Forward looking statements
This release contains forward looking statements, including statements regarding: plans, strategies and objectives of management; approval of certain projects and consummation of certain transactions; unification, including, but not limited to, the perceived benefits of unification and expectations around the financial impact of unification on the BHP Group; future performance and future opportunities. Forward-looking statements may be identified by the use of terminology, including, but not limited to, ‘intend’, ‘aim’, ‘project’, ‘see’, ‘anticipate’, ‘estimate’, ‘plan’, ‘objective’, ‘believe’, ‘expect’, ‘commit’, ‘may’, ‘should’, ‘need’, ‘must’, ‘will’, ‘would’, ‘continue’, ‘forecast’, ‘guidance’, ‘trend’ or similar words. These statements discuss future expectations concerning the results of assets or financial conditions, or provide other forward-looking information.
These forward looking statements are based on management’s current expectations and reflect judgments, assumptions, estimates and other information available as at the date of this release. These statements do not represent guarantees or predictions of future financial or operational performance, and involve known and unknown risks, uncertainties and other factors, many of which are beyond our control, and which may cause actual results to differ materially from those expressed in the statements contained in this release. The BHP Group cautions against reliance on any forward-looking statements or guidance, including in light of the current economic climate and the significant volatility, uncertainty and disruption arising in connection with Covid-19.
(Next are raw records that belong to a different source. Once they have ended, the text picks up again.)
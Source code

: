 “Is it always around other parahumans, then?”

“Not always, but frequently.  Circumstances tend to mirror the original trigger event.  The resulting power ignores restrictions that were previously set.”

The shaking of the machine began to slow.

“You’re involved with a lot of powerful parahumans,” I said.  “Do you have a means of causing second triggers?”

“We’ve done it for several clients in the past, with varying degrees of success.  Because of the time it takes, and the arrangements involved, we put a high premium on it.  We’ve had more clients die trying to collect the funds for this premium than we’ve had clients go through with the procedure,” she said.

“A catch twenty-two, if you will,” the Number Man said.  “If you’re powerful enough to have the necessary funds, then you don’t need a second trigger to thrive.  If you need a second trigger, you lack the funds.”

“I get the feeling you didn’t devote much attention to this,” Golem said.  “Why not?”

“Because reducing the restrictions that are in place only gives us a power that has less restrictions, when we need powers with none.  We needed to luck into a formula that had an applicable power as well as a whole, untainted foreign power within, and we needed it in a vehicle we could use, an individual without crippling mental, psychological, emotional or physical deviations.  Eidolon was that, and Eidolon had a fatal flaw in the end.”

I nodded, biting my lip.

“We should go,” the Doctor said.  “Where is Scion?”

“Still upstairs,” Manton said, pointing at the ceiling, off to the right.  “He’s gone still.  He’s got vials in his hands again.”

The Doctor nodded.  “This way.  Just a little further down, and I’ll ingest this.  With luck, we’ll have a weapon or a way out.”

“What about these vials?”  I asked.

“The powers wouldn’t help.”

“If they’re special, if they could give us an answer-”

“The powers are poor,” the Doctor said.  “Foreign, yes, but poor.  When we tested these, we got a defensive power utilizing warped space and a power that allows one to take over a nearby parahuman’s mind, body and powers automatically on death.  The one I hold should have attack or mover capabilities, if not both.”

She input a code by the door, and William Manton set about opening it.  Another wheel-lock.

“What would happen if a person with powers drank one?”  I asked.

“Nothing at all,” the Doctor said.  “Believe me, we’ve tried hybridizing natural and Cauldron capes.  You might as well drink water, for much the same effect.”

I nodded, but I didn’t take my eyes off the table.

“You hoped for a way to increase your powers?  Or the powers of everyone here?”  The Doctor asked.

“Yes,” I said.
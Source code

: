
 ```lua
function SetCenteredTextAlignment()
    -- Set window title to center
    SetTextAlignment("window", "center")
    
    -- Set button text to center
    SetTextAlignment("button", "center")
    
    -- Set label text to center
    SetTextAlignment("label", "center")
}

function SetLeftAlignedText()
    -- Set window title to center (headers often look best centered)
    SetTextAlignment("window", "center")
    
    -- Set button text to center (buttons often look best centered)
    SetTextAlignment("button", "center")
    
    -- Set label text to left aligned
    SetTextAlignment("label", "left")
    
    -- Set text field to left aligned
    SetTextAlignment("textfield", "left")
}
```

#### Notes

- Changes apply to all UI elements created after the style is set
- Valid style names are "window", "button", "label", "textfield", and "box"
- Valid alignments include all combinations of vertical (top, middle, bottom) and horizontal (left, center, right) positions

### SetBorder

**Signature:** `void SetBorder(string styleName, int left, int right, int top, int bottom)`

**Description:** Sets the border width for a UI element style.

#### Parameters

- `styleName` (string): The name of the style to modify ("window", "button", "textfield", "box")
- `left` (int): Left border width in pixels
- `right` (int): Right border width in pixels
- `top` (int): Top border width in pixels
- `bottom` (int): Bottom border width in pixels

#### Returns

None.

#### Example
Forward-looking statements contained in this release apply only as at the date of this release. To the extent required by the FCA Listing Rules, the Disclosure Guidance and Transparency Rules, the Prospectus Regulation Rules, the ASX Listing Rules and other applicable regulations, BHP will update or revise the information in this release. Otherwise, BHP will have no obligation publicly to update or revise any forward-looking statement, whether as a result of new information or future developments.
No profit forecasts or estimates
No statement in this release is intended as a profit forecast or estimate and no statement in this release should be interpreted to mean that earnings per share for the most recent, current or future financial years would necessarily match or exceed the historical published earnings per share.
Notice to overseas shareholders
The distribution of this release into a jurisdiction other than the United Kingdom or Australia may be restricted by law and therefore persons into whose possession this release comes should inform themselves about and observe any such restrictions. Any failure to comply with any such restrictions may constitute a violation of the securities laws of any such jurisdiction. No action has been or will be taken by the BHP to distribute this release in any jurisdiction where action for that purpose may be required or doing so is restricted by law. Accordingly, this release may not be distributed or published in any jurisdiction except under circumstances that will result incompliance with any applicable laws and regulations.
Notice to US investors
The securities to be issued by Limited in connection with Unification have not been, and will not be, registered under the US Securities Act of 1933, as amended (the “US Securities Act”), or the securities laws of any state or other jurisdiction of the United States. Any securities to be issued if Unification is completed are anticipated to be issued in reliance on the exemption from the registration requirements of the US Securities Act provided by Section 3(a)(10) thereof on the basis of the approval of the High Court of Justice in England and Wales.